Esto mismo configura y divide el film (nuevamente la división como lenguaje) dándonos la posibilidad de acudir a dos estados de la historia con gananciales interesantes, pero disímiles. Un primer momento, el de lo inefable, cuando nada de esa verdad nos es transparentado, y nadie parece conocerla. Todo está contenido en una fuerza que se retroalimenta en la medida en que sólo avisa detonar, pero en aquel mismo presagio, parece suspenderse aún más. Intuimos que algo sucederá, pero no sabemos por qué y mucho menos, quien saldrá vencido, delatado o victorioso. Todo permanece encubierto, acudimos a la escenificación de una desintegración que no se detiene a explicarnos el porqué de su desmoronamiento. Junto con esto, se revitaliza esa decimonónica imagen del director-autor, que como un ídolo pagano maneja las claves siniestras de un devenir del cual solo seremos víctimas. El y sólo El, administra el contenido del pasado, un pasado que moviliza las estructuras del presente, en las cuales personajes y espectadores estamos imbuidos, pero lo hacemos como autómatas, ignorantes y despojados de nuestro porvenir.

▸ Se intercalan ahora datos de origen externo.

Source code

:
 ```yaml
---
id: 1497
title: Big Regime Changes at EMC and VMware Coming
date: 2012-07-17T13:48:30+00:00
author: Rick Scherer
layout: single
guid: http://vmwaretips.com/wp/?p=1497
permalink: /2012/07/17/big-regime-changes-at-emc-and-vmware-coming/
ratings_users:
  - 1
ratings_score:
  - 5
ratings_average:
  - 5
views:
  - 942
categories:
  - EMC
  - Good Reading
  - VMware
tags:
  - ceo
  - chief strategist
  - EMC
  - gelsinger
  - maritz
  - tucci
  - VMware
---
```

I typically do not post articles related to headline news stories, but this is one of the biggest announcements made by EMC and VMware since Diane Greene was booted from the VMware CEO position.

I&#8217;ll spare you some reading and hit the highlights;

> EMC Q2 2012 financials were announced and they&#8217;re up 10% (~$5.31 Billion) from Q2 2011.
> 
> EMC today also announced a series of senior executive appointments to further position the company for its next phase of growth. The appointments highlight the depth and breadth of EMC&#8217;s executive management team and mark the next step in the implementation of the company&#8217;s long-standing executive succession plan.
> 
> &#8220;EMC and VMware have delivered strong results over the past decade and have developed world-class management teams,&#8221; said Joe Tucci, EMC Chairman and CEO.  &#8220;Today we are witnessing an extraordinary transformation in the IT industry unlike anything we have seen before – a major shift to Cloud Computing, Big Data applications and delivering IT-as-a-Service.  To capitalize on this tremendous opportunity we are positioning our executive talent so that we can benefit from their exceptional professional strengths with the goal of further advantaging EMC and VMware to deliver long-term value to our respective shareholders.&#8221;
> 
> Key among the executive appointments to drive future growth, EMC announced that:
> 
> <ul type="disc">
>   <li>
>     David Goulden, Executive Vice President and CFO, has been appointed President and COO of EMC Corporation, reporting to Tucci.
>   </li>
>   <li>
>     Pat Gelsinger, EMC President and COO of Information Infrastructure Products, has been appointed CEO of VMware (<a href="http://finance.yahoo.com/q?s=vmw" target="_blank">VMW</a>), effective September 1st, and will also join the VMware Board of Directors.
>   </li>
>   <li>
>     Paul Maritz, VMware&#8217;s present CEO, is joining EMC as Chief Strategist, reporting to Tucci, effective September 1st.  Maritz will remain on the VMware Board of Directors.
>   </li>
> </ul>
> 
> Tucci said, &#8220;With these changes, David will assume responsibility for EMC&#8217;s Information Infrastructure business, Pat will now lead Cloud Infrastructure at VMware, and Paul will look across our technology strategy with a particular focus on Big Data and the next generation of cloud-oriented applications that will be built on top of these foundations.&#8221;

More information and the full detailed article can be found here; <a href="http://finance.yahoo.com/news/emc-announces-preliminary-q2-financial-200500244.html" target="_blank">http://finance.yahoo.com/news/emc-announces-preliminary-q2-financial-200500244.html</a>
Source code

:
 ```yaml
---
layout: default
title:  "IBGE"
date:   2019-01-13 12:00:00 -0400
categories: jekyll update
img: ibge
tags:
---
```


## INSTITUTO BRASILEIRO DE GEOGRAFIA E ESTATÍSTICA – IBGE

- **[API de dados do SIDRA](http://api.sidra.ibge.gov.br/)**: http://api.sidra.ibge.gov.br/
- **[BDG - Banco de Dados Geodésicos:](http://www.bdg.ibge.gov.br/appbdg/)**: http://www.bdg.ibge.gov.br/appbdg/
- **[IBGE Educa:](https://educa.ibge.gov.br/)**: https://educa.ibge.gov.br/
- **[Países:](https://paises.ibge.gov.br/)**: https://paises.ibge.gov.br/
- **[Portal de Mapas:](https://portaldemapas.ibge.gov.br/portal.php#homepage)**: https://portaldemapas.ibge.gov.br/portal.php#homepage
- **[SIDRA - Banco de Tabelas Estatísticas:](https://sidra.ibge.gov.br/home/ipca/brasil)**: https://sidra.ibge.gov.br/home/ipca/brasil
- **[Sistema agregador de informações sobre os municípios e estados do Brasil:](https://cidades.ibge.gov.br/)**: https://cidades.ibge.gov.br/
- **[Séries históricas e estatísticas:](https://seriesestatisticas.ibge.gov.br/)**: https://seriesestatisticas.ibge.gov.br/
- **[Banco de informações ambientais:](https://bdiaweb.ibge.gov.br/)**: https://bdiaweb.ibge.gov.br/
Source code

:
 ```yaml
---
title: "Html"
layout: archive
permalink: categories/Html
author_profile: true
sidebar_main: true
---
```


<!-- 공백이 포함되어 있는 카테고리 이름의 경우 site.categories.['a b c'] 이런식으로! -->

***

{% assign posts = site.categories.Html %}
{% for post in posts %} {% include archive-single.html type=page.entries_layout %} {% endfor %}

Todo podría haber quedado aquí, pero la información comienza a develarse aceleradamente, y este ídolo plenipotenciario, deviene guionista, planificador, mero estratega. En la medida que sabemos, nos distanciamos, empatizamos, tomamos parte. La vida real, aunque controvertida y fatal, se vuelve plausible. La imagen vuelve a respirar, se diluye su claroscuro, su abigarramiento. El último núcleo inexpugnable, en el centro de esta prosa, ha capitulado.
Suena fatídico, pero créanme, es perdonable. Porque a fin de cuentas aquel ejercicio de llevar las posibilidades de una historia a su límite, de desbordar incluso, sin la tentación del desgarro o la pirotecnia, puede ser suficiente, ante un cine industrial que siempre dice más de lo que muestra. Porque a fin de cuentas, es loable en Farhadi, la capacidad de construir una imagen fílmica a través de ese “todo” dividido, a través de estructuras interpersonales desdibujadas, construir una imagen fílmica en ese pliegue, frágil y doloroso, en el cual todo lo construido, parece desmoronarse.